Any incidents of bullying in school that are reported or witnessed will be noted and taken seriously. Even if behaviour is considered to be ‘banter’ or ‘a bit of a laugh’, it can be quite intimidating for a person who the comments are targeted at. Students should report anything that they feel uncomfortable with to a member of staff, the pastoral team or equally to one of their peers, who may speak up on their behalf. Likewise, students who witness bullying or intimidating behaviour are always encouraged to pass this on and to be an ‘upstander’. The only way we can combat bullying is to stand together.

Anti-bullying ambassadors

In order to promote an inclusive, harmonious environment, the staff work collaboratively with students. Students take part in activities during PDC, assemblies and anti-bullying week to with the purpose of raising awareness of bullying and to highlight ways of prevention. In doing this we hope to create a ‘culture of kindness’ across the school. To further promote this we employ a group of students as ‘Anti-Bullying Ambassadors’, who take the lead on this very important issue. They are a group of students from Year 11 and 12 who are passionate about standing up against bullying behaviour and believe they can make a positive change to our school. Their main purpose is to provide a support network for all students in school and raise awareness of the different types of bullying. Alongside our many anti-bullying campaigns across the year, anti-bullying ambassadors host a weekly drop-in room to offer friendship and support.
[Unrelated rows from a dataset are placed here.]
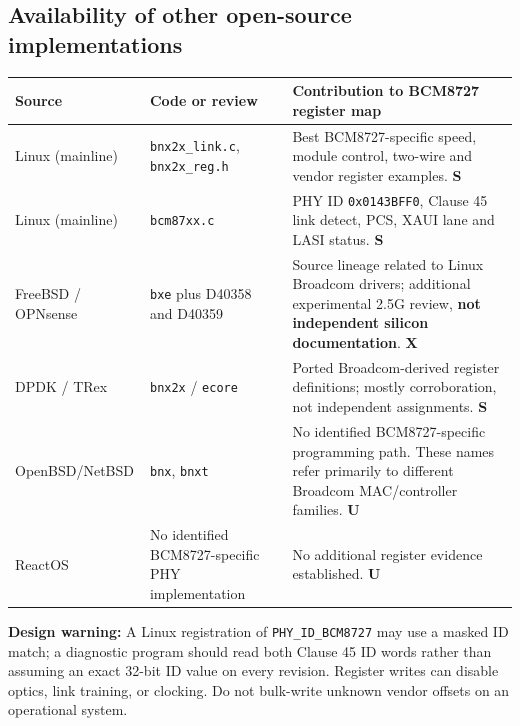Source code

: \documentclass[10pt,a4paper]{article}
\newcommand{\m}[1]{\textsf{\color{blue}\bfseries #1}}
\newcommand{\unk}{\textsf{\color{amber}\bfseries U}}
\begin{document}
\subsection{Availability of other open-source implementations}
\begin{tabularx}{\linewidth}{@{}p{27mm}p{52mm}X@{}}\toprule
\textbf{Source} & \textbf{Code or review} & \textbf{Contribution to BCM8727 register map}\\\midrule
Linux (mainline) & \texttt{bnx2x\_link.c}, \texttt{bnx2x\_reg.h} & Best BCM8727-specific speed, module control, two-wire and vendor register examples. \m{S}\\
Linux (mainline) & \texttt{bcm87xx.c} & PHY ID \texttt{0x0143BFF0}, Clause 45 link detect, PCS, XAUI lane and LASI status. \m{S}\\
FreeBSD / OPNsense & \texttt{bxe} plus D40358 and D40359 & Source lineage related to Linux Broadcom drivers; additional experimental 2.5G review, \textbf{not independent silicon documentation}. \m{X}\\
DPDK / TRex & \texttt{bnx2x} / \texttt{ecore} & Ported Broadcom-derived register definitions; mostly corroboration, not independent assignments. \m{S}\\
OpenBSD/NetBSD & \texttt{bnx}, \texttt{bnxt} & No identified BCM8727-specific programming path. These names refer primarily to different Broadcom MAC/controller families. \unk{}\\
ReactOS & No identified BCM8727-specific PHY implementation & No additional register evidence established. \unk{}\\
\bottomrule\end{tabularx}

\textbf{Design warning:} A Linux registration of \texttt{PHY\_ID\_BCM8727} may use a masked ID match; a diagnostic program should read both Clause 45 ID words rather than assuming an exact 32-bit ID value on every revision. Register writes can disable optics, link training, or clocking. Do not bulk-write unknown vendor offsets on an operational system.
\end{document}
We are very proud of our ambassadors, who do a great job in helping to stamp out bullying.

Here are some of their opinions of their role:

"I am an anti-bullying ambassador as I believe it is we, the younger generation that needs to act upon bad behaviour. Generations have fought against bullying and now it is our time to make a difference."

“I think this campaign is so important because it shows resilience towards bullying and the problems people face daily when it comes to verbal or physical abuse. I am determined to create a safer and happier environment here in Ecclesbourne School where we can learn stress free! There is never a better time to take a stand up to bullying…”

“This campaign is here to educate students on the problems of bullying that can be verbal bullying, physical bullying or cyber bullying. I believe The Ecclesbourne School should be a safe place for all students. If you see something say something.”

Anti-bullying charter

Our message to those who bully is very clear – it is not acceptable. The anti-bullying ambassadors have drawn up a charter which they feel expresses the school’s stance on bullying and reminds students of how we would want our students to behave:

  • Treat each other as you would wish to be treated
  • Use social networks appropriately to spread positivity
  • Use appropriate language, be inclusive
  • Do not tolerate discrimination of any kind
  • Stand up against bullying – report it to a trusted adult
  • Don’t suffer in silence – speak to the ambassadors

This is reinforced by clear sanctions for any student who has been involved in bullying behaviour. These can range from a formal verbal warning, all the way up to a fixed term exclusion, and will depend upon the frequency and severity of the bullying behaviour.